A tracking device being developed by Tracklink Systems Ltd with help from Business Link North Yorkshire, is set to revolutionise the way we interact with computer games by detecting real-time physical movements and reproducing them on screen.

And the company is also applying the technology to a type of "virtual" pen that will allow you to write or draw on paper and have the wording or graphics simultaneously beamed directly into your laptop or mobile phone.

The computer gaming advance means tennis fans will be able to hold a real tennis racket with a device built into it and play actual shots against a computer version of Sampras or another famous player.

Similarly, by fastening the device to a sword, players will be able to have "real" sword fights against computerised Vikings or other warriors. And fixing it to arms and legs will enable players to throw real punches and kicks in martial arts and other action games.

This means that the days of parents bemoaning their children for being hunched over computer games for hours on end may soon be over.

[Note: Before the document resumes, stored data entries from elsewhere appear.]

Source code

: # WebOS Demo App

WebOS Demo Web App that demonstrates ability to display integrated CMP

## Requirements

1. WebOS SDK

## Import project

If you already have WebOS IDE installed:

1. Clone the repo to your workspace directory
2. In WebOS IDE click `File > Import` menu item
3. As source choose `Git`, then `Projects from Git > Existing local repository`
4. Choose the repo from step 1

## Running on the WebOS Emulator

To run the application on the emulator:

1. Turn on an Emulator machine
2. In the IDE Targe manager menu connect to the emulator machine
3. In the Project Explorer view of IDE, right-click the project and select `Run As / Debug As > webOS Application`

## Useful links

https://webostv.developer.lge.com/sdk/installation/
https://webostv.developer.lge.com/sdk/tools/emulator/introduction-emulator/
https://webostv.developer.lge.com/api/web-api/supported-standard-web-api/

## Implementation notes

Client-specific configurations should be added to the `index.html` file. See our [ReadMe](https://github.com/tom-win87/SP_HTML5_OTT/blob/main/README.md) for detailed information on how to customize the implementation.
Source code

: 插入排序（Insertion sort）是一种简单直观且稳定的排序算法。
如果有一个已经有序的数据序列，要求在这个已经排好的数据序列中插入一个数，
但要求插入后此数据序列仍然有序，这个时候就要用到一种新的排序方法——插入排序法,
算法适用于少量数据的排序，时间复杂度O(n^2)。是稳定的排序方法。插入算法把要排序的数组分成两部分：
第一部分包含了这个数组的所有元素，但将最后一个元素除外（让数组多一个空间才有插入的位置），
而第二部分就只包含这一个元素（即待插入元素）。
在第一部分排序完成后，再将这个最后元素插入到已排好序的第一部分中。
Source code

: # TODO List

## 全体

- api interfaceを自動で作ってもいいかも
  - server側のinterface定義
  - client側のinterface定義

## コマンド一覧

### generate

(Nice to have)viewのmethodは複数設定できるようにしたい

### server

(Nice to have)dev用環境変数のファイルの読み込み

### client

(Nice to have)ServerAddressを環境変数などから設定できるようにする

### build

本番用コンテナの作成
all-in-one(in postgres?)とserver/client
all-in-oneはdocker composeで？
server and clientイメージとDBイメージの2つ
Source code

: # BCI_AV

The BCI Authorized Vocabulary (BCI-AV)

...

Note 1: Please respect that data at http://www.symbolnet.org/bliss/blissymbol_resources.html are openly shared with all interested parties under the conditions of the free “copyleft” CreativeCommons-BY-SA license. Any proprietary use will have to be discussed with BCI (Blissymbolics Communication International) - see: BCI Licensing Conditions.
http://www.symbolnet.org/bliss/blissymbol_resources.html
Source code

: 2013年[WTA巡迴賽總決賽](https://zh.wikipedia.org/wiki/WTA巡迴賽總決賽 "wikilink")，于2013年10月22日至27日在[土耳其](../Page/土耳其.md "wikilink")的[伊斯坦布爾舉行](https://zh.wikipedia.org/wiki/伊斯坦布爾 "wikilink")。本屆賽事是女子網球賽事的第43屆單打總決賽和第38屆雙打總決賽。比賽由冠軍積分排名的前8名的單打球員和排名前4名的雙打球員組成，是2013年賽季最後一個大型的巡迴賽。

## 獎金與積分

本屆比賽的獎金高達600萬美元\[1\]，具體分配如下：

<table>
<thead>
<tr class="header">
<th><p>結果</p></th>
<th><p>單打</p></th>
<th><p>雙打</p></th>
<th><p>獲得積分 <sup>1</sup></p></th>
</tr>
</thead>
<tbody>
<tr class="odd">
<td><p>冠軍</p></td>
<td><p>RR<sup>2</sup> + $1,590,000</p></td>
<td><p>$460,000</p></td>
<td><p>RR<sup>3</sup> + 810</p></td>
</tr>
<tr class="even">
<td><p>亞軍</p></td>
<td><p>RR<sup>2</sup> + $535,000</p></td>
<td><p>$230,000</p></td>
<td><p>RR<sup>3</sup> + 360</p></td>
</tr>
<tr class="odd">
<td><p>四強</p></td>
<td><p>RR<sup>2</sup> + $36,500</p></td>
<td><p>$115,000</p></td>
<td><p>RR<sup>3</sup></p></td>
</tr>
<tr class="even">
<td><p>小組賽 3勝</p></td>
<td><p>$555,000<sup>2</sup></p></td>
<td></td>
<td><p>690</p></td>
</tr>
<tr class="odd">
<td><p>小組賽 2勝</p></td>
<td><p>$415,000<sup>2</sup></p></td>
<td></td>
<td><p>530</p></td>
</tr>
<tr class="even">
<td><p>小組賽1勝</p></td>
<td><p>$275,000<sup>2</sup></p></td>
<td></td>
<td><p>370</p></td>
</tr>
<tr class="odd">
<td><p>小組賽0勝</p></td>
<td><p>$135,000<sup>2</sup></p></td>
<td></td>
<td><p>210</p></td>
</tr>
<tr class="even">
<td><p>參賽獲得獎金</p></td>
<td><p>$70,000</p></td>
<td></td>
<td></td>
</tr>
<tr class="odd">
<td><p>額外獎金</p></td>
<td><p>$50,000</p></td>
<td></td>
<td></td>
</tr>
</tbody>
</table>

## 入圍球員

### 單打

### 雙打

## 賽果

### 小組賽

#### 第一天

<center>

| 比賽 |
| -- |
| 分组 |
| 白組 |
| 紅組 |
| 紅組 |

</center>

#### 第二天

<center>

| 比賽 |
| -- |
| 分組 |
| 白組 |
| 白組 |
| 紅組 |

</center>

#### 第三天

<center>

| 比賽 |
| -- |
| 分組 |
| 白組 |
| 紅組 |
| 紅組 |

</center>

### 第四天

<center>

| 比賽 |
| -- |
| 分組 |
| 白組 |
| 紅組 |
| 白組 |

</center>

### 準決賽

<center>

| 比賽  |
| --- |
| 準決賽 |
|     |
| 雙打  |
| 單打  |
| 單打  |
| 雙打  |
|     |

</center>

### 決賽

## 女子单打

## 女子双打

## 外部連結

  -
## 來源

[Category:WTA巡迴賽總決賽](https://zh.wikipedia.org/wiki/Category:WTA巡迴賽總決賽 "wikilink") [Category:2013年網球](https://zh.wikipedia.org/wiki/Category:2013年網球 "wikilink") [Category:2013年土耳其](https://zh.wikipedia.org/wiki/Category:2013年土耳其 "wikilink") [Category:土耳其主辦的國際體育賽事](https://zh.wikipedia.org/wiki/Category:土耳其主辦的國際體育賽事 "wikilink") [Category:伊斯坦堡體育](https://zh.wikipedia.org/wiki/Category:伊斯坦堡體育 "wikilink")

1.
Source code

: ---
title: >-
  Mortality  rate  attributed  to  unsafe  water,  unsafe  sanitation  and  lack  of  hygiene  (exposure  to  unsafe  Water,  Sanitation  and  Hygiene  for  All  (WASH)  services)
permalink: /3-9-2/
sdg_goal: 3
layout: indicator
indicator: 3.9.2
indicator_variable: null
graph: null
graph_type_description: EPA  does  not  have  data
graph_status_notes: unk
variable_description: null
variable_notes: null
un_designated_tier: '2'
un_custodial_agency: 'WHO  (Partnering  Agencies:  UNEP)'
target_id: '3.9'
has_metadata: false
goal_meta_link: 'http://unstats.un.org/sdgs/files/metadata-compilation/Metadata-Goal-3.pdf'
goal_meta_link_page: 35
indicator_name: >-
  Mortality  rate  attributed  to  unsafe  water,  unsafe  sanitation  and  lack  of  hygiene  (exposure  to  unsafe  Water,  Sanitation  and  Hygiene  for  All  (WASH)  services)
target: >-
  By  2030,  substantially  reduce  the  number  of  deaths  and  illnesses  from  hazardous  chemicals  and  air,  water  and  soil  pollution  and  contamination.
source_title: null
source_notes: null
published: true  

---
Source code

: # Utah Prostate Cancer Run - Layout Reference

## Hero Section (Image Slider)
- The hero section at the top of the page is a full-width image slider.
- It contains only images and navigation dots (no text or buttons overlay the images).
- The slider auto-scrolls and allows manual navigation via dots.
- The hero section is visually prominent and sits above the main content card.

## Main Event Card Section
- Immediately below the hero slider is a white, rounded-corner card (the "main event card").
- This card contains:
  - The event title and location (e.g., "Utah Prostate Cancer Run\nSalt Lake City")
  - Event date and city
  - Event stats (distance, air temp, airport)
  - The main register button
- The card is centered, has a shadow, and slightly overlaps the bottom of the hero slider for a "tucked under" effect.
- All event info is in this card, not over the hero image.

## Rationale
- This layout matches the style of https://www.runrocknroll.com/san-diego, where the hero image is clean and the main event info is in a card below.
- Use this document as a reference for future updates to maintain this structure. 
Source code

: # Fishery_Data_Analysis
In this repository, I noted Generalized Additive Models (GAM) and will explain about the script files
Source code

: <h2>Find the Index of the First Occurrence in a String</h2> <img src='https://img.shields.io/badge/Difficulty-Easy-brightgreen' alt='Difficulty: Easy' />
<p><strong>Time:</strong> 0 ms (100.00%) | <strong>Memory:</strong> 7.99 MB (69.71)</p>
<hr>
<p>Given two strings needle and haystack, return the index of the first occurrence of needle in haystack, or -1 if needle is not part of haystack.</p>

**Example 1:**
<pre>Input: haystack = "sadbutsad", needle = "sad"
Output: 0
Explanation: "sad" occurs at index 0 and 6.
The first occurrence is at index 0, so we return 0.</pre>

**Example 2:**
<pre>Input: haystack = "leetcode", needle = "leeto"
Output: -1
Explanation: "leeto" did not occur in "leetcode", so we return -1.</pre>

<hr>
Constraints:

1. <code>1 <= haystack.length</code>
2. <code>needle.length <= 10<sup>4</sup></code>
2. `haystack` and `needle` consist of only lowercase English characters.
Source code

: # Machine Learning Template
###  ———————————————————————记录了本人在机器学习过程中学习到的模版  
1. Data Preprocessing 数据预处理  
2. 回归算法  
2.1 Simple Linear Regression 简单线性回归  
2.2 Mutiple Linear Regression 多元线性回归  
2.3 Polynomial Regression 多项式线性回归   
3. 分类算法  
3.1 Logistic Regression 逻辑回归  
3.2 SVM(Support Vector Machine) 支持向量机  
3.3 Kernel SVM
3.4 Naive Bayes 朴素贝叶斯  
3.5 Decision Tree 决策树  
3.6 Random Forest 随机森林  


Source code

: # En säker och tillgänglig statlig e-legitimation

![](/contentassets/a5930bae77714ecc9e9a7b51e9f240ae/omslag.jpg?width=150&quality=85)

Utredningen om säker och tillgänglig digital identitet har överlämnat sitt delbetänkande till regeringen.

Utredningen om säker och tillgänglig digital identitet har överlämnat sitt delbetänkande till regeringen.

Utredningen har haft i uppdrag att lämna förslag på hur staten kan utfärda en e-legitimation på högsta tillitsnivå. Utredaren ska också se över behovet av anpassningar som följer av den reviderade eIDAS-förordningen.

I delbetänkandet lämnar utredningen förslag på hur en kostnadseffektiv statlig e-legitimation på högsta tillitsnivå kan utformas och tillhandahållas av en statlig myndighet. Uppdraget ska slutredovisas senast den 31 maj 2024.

The company, of Springfield Avenue, Harrogate, has won a SMART Micro Project award from the DTI to help it develop the device and received assistance and guidance in securing the award from Business Link North Yorkshire innovation and technology adviser Roger Benson.

The device, a kind of interface, uses advanced microwave technology and is the brainchild of managing director Nigel Stevens, who founded the company in 1997 and secured an initial DTI SMART award in 1998 to fund a feasibility study into his invention.

Mr Stevens, who was joint managing director of a Yorkshire-based computer gaming company between 1982 and 1989, says: "At the moment there is technology around which allows replication of a limited amount of movement but my interface, if all goes to plan, will allow full real-time motion detection, without any cumbersome equipment or wires.

"So people, for example, will be able to play a game of tennis with an actual racket in their hands instead of having to push buttons and levers on a gamepad, making the experience about as natural as is feasibly possible.

"Just one of the advantages of this is that children can be getting exercise instead of spending hours slouched over joystick equipment which is unhealthy and leads to RSI."

Mr Stevens adds: "We are developing a range of products using the technology with potentially global market opportunities. Another application we are currently working on is a security tag for monitoring babies and toddlers that we think will be more effective than anything currently on the market.

"I am very grateful to Roger Benson at Business Link North Yorkshire for his help in winning the SMART award. He guided us through all the various stages of our application and I'm not sure if we would have managed to secure it without him."